For one of workload computers 110 to schedule a task such that a GPU therein will consume maximum power for a task at a given time (and over a given time period), workload computer 110 first requests management computer 120 for one or more of peak power units 310 associated with that time period. If the requested one(s) of peak power units 310 are available, workload computer 110 schedules the task accordingly. Otherwise, workload computer 110 acquires a different one(s) of peak power units 310 and schedules the task accordingly.

In each of workload computers 110, scheduler 300 is software that is configured to determine when an accelerator(s) in workload computer 110 are to perform tasks. Similar to scheduler 126 of the first embodiment, scheduler 300 makes such determinations based on power consumption information about the model(s) of the accelerators and about the types of tasks being executed. Similar to the first embodiment, such power consumption information may be determined ahead of time at workload computer 110 and stored, e.g., in memory or storage thereof. However, as discussed above, before actually scheduling tasks, scheduler 300 first requests peak power units 310 from management computer 120. GPU driver 112 only provides tasks to a GPU(s) when the associated ones of peak power units 310 are available.
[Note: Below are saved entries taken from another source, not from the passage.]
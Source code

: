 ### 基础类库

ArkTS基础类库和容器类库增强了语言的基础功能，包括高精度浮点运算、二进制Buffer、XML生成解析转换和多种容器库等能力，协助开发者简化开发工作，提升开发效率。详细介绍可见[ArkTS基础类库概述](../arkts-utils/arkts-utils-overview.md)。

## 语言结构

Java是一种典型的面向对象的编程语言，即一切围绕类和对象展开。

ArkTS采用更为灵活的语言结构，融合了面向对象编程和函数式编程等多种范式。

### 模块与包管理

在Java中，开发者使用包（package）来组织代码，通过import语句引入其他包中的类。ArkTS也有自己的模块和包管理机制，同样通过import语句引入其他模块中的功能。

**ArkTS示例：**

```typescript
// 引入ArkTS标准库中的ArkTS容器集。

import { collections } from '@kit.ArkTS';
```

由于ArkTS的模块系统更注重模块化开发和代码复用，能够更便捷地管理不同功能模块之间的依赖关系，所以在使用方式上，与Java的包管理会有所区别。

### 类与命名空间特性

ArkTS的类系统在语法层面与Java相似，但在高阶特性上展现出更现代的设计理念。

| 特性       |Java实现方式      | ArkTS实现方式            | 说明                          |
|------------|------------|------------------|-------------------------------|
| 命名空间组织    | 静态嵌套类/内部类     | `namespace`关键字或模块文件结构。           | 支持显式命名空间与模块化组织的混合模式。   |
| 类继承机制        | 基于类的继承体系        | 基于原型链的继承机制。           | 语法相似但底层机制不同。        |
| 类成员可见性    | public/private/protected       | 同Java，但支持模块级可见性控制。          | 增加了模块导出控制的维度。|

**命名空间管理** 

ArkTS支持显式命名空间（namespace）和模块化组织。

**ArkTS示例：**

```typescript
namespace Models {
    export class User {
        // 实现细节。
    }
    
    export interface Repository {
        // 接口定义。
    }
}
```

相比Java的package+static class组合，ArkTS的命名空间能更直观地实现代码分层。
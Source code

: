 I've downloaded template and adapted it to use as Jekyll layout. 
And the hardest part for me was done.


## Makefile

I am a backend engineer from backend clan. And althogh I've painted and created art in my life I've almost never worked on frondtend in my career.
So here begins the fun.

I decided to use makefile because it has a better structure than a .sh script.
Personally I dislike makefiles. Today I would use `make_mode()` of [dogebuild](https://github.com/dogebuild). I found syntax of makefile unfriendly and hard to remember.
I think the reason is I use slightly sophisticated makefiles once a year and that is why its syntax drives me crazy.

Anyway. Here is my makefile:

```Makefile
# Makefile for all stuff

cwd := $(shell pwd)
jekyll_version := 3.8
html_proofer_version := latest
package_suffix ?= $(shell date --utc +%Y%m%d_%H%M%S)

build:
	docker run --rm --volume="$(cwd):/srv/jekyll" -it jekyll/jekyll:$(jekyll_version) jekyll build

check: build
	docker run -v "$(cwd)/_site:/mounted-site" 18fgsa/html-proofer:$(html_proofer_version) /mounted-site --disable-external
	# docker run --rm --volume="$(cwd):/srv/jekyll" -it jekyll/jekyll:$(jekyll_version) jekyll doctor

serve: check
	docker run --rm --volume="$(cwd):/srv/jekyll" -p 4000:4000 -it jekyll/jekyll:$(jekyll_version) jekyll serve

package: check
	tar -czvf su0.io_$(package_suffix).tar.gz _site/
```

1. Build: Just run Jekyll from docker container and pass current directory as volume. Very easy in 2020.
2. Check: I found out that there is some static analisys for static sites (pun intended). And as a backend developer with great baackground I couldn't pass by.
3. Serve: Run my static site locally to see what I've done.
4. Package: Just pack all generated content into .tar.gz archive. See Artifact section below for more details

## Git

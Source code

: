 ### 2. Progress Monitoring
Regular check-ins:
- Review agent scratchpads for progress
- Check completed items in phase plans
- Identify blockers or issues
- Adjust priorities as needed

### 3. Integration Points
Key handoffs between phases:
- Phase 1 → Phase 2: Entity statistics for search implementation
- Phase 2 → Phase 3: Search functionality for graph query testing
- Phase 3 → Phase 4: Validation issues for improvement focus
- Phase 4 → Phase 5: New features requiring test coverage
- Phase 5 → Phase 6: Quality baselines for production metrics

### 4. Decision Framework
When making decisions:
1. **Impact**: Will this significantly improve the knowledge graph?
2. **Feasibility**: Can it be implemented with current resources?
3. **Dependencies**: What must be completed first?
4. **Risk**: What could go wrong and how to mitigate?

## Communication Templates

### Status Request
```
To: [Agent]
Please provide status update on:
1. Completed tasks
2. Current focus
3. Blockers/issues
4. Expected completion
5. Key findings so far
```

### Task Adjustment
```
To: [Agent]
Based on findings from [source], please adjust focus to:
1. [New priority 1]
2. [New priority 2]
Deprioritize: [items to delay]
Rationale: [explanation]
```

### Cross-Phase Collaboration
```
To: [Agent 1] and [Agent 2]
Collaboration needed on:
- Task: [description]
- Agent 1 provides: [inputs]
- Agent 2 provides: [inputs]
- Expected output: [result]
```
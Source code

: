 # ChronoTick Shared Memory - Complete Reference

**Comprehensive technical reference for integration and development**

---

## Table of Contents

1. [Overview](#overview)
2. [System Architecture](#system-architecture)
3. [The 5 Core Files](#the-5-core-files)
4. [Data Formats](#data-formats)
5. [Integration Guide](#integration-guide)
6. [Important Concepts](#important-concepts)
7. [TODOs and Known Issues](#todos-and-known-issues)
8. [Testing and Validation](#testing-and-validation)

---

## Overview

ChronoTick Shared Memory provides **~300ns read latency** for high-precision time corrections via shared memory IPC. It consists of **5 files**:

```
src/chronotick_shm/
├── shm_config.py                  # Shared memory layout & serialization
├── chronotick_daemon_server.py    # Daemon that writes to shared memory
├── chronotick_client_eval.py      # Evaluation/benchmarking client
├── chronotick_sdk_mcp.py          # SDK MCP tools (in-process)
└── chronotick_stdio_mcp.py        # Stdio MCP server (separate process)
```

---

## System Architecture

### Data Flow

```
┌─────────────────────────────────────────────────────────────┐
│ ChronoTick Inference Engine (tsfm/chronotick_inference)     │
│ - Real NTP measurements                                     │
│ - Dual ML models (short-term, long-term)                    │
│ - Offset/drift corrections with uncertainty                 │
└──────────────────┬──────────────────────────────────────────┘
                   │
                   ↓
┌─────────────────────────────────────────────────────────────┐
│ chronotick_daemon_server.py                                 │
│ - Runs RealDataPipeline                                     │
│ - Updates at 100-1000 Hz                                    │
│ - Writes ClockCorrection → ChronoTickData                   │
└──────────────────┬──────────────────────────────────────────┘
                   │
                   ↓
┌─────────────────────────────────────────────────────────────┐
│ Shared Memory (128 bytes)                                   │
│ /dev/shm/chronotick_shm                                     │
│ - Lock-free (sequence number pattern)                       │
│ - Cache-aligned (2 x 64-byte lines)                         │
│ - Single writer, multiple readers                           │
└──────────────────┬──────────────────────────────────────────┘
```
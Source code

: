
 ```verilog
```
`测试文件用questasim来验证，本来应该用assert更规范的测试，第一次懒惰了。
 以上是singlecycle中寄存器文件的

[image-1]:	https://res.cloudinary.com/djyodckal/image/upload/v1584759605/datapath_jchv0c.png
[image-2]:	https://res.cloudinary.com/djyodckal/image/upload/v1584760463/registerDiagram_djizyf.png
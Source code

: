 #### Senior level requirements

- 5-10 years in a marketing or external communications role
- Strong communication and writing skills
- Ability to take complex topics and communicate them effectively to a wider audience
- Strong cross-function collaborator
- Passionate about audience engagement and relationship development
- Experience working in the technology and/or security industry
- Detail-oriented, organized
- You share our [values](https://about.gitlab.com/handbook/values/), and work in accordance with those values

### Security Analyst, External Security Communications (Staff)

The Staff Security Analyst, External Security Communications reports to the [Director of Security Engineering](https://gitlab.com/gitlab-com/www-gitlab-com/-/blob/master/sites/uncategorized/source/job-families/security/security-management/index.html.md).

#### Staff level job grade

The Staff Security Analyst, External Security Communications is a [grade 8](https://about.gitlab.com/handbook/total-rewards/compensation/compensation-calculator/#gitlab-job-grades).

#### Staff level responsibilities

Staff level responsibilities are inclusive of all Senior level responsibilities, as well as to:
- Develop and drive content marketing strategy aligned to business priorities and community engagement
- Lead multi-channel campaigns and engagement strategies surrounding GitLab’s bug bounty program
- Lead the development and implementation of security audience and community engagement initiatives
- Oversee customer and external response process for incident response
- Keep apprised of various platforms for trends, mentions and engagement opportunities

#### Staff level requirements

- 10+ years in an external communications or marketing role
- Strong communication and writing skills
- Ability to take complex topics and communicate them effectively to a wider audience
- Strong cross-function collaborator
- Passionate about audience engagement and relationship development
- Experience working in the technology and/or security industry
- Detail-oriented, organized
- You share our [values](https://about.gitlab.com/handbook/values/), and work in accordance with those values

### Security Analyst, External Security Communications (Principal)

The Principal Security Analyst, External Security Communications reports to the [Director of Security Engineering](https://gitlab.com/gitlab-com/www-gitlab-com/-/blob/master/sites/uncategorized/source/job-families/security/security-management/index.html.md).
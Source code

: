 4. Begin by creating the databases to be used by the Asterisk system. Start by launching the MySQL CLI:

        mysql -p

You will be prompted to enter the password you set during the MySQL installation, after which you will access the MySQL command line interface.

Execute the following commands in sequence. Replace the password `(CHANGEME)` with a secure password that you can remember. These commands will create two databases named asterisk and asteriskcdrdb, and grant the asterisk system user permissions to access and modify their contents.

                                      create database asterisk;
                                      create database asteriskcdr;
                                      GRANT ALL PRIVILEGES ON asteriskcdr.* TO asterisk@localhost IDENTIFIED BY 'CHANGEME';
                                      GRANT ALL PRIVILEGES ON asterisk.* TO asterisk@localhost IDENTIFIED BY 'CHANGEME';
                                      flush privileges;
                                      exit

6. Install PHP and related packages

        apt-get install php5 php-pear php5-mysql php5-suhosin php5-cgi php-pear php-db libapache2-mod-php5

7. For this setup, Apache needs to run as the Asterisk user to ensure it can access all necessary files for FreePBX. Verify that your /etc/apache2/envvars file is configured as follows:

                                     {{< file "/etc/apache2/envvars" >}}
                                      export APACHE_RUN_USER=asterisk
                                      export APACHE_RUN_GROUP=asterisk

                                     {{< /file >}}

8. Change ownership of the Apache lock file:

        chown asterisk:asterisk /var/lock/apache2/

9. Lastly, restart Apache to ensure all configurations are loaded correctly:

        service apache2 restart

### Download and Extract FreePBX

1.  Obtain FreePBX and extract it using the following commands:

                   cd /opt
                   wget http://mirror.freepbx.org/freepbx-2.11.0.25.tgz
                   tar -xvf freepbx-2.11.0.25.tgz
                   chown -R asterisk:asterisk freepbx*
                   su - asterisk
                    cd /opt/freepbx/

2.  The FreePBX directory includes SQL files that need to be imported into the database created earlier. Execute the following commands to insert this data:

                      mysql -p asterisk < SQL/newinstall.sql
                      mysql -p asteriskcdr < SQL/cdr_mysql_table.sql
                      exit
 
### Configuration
It should be noted that the second embodiment is not limited by the example configuration of FIG. 3. For example, software 122 may execute on one of workload computers 110 or load balancer(s) 124 may execute on a separate computer(s), e.g., on the same computer as API-serving gateway 140. As another example, although only one management computer is illustrated, a plurality of management computers 120 may be utilized for managing peak power units 310 to ensure consistency and reliability. According to such example, a minimum number of management computers 120 (a quorum) may be required to agree on decisions regarding assigning peak power units 310.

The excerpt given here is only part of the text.